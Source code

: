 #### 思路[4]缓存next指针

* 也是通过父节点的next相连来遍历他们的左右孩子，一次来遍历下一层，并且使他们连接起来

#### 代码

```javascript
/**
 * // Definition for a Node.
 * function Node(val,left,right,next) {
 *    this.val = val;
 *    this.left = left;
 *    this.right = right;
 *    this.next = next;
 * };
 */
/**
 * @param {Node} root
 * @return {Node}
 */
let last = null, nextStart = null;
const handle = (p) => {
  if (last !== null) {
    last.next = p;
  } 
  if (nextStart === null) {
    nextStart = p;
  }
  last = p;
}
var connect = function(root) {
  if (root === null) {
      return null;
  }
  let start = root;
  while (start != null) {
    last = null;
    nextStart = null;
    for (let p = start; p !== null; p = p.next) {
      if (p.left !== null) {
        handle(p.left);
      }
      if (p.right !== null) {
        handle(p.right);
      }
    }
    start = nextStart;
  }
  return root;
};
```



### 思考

========================================================================

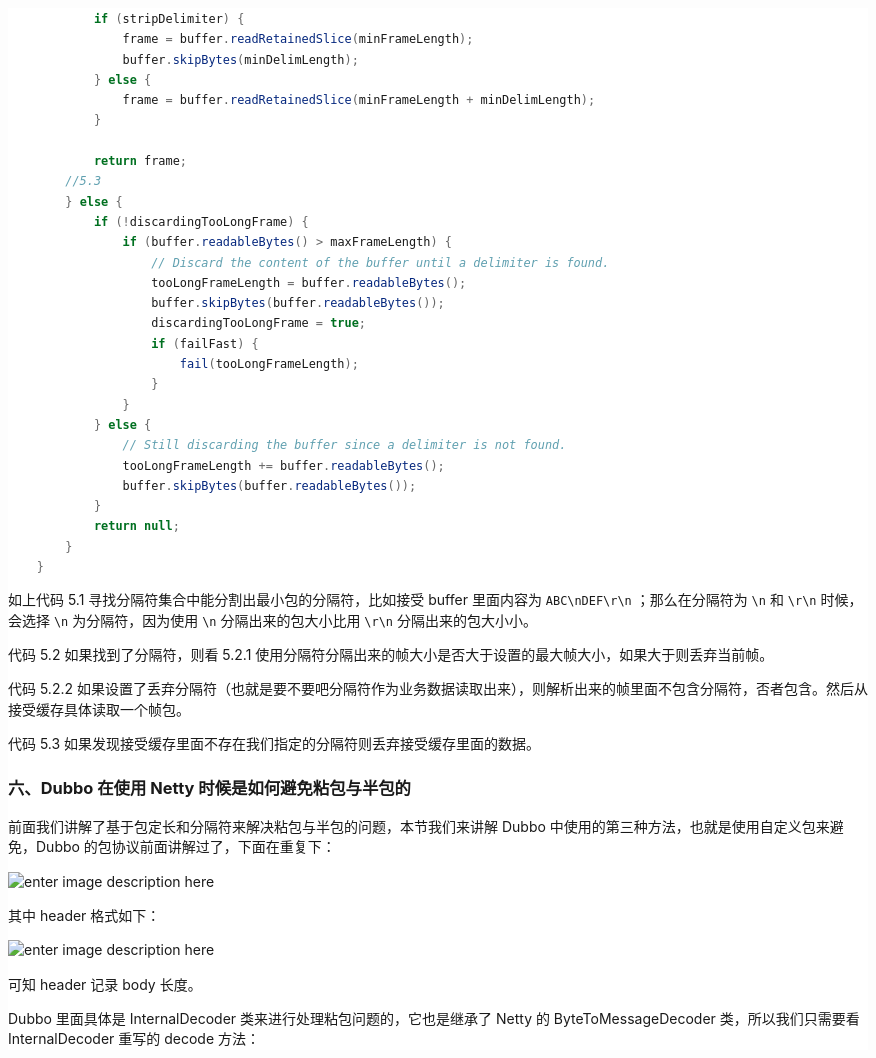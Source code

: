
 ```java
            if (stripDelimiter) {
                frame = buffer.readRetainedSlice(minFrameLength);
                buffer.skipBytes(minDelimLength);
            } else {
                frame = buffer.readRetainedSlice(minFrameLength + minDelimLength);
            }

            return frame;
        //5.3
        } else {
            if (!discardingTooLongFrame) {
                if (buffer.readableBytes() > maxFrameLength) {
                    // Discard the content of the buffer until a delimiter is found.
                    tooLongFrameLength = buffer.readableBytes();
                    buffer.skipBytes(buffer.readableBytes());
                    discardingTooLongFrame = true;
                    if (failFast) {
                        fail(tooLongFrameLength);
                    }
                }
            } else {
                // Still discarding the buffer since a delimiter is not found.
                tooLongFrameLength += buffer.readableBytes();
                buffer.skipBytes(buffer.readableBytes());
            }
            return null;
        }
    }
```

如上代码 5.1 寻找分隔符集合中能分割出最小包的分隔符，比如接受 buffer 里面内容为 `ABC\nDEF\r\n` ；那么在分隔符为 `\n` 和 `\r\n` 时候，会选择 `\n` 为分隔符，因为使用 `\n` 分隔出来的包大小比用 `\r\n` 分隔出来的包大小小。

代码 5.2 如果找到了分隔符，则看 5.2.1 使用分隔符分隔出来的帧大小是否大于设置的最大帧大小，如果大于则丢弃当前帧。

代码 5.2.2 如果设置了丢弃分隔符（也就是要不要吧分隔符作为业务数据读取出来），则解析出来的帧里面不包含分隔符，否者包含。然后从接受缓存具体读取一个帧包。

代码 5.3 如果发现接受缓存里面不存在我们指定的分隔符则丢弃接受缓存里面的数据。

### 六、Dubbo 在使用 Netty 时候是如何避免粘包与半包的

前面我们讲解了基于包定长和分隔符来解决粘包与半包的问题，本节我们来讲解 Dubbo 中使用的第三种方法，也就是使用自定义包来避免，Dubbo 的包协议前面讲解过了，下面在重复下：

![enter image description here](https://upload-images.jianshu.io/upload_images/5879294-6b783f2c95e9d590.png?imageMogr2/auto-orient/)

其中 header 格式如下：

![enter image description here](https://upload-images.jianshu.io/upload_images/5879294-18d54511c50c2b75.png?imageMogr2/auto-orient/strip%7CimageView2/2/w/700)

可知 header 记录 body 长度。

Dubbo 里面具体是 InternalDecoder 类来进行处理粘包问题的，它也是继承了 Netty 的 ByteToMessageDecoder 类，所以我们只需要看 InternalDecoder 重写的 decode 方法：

========================================================================

● **ACTIVITY**: Copy every line of the data where "https" is found.

● **SOLUTION BELOW**:
![enter image description here](https://upload-images.jianshu.io/upload_images/5879294-6b783f2c95e9d590.png?imageMogr2/auto-orient/)
![enter image description here](https://upload-images.jianshu.io/upload_images/5879294-18d54511c50c2b75.png?imageMogr2/auto-orient/strip%7CimageView2/2/w/700)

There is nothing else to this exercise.